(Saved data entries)
******
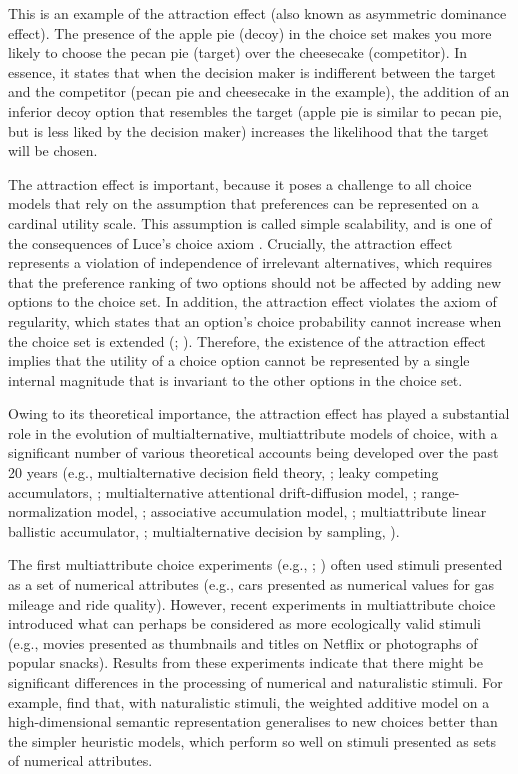 \documentclass[12pt, a4paper]{article}
\begin{document}
This is an example of the attraction effect (also known as asymmetric dominance effect). The presence of the apple pie (decoy) in the choice set makes you more likely to choose the pecan pie (target) over the cheesecake (competitor). In essence, it states that when the decision maker is indifferent between the target and the competitor (pecan pie and cheesecake in the example), the addition of an inferior decoy option that resembles the target (apple pie is similar to pecan pie, but is less liked by the decision maker) increases the likelihood that the target will be chosen.


The attraction effect is important, because it poses a challenge to all choice models that rely on the assumption that preferences can be represented on a cardinal utility scale. This assumption is called simple scalability, and is one of the consequences of Luce's choice axiom \cite{Luce1959}. Crucially, the attraction effect represents a violation of independence of irrelevant alternatives, which requires that the preference ranking of two options should not be affected by adding new options to the choice set. In addition, the attraction effect violates the axiom of regularity, which states that an option's choice probability cannot increase when the choice set is extended (; ). Therefore, the existence of the attraction effect implies that the utility of a choice option cannot be represented by a single internal magnitude that is invariant to the other options in the choice set. 

Owing to its theoretical importance, the attraction effect has played a substantial role in the evolution of multialternative, multiattribute models of choice, with a significant number of various theoretical accounts being developed over the past 20 years (e.g., multialternative decision field theory, ; leaky competing accumulators, ; multialternative attentional drift-diffusion model,   ; range-normalization model, ; associative accumulation model, ; multiattribute linear ballistic accumulator, ; multialternative decision by sampling, ). 

The first multiattribute choice experiments (e.g., ; ) often used stimuli presented as a set of numerical attributes (e.g., cars presented as numerical values for gas mileage and ride quality). However, recent experiments in multiattribute choice introduced what can perhaps be considered as more ecologically valid stimuli (e.g., movies presented as thumbnails and titles on Netflix or photographs of popular snacks). Results from these experiments indicate that there might be significant differences in the processing of numerical and naturalistic stimuli. For example,  find that, with naturalistic stimuli, the weighted additive model on a high-dimensional semantic representation generalises to new choices better than the simpler heuristic models, which perform so well on stimuli presented as sets of numerical attributes. 
\end{document}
******
- [Requirement]
Hand back the exact lines from the start of the entries to the line with "This is an example", both ends kept and pictures left out.

- [Task output]
 \documentclass[12pt, a4paper]{article}
\begin{document}
This is an example of the attraction effect (also known as asymmetric dominance effect). The presence of the apple pie (decoy) in the choice set makes you more likely to choose the pecan pie (target) over the cheesecake (competitor). In essence, it states that when the decision maker is indifferent between the target and the competitor (pecan pie and cheesecake in the example), the addition of an inferior decoy option that resembles the target (apple pie is similar to pecan pie, but is less liked by the decision maker) increases the likelihood that the target will be chosen.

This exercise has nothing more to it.